II

742 33 73
                                    

Następnego dnia miałam porozmawiać z Becky o milszych stosunkach z Damianem
Poszłyśmy więc na długiej przerwie do stołówki, ponieważ był to odpowiedni moment do dłuższych rozmów

-  Więc Becky, dlaczego tak właściwie nie lubisz Damiana, przyjaźnie się z nim od 2 lat i chyba widzisz że się zmienił.

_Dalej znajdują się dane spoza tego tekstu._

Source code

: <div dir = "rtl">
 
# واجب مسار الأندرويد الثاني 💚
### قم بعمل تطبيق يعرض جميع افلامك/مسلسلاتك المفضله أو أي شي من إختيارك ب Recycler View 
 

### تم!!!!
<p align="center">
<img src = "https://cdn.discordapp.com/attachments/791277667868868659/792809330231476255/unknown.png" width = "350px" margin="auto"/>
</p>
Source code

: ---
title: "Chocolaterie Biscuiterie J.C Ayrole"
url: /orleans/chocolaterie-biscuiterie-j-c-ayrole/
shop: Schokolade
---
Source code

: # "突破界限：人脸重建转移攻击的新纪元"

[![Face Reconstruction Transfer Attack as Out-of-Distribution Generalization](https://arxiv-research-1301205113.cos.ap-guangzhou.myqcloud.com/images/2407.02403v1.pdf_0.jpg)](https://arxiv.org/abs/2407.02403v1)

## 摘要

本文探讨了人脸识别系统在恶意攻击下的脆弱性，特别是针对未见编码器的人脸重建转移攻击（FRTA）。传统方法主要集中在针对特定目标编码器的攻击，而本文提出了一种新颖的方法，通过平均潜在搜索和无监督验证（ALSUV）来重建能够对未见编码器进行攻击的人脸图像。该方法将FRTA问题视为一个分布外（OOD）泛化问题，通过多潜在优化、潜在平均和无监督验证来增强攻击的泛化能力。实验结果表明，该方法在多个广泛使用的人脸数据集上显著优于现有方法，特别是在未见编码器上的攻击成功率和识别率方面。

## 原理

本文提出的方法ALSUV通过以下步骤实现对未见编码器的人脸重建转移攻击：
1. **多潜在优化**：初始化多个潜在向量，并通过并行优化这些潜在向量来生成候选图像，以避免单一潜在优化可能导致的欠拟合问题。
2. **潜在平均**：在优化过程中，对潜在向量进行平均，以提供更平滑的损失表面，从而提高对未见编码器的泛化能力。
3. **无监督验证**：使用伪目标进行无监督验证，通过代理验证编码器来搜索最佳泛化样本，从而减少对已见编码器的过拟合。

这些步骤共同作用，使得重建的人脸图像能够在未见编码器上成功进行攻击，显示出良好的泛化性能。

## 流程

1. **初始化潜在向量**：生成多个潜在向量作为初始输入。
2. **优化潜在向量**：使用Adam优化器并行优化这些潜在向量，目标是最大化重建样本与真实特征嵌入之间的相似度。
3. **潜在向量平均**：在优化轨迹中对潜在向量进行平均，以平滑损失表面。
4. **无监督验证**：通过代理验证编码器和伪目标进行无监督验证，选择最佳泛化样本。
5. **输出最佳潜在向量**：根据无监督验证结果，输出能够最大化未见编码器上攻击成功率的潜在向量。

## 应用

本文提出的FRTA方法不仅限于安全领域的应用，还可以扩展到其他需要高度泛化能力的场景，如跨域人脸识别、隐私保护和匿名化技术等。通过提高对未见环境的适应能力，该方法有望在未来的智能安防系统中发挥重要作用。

- Anya ja po prostu mu nie ufam, takim dupkom się nie ufa, oni się nigdy nie zmieniają, zresztą jak wy niby się zaprzyjaźniliście, koleś tak po prostu z dupy zapytał cię o przyjaźń, ten sam koleś który wtedy jeszcze pare dni temu się z nas naśmiewał tak nagle tamtego dnia coś mu się odmieniło ? No wątpię, jak dla mnie to podejrzane nigdy się nad tym nie zastanawiałaś ? Może go podmienili w takim razie ? Napewno chce cię wykorzystać.

Na te słowa trochę się zmieszałam bo jakby nie patrzeć to ja jestem osobą, która go wykorzystuje w sensie taki był zamiar ale teraz naprawdę nie postrzegam naszej przyjaźni za przyjaźń dla korzyści tylko taką naprawdę prawdziwą,  platoniczną przyjaźń.

- Nie uważasz, że gdyby miał by mnie wykorzystać nie czekał by 2 lata?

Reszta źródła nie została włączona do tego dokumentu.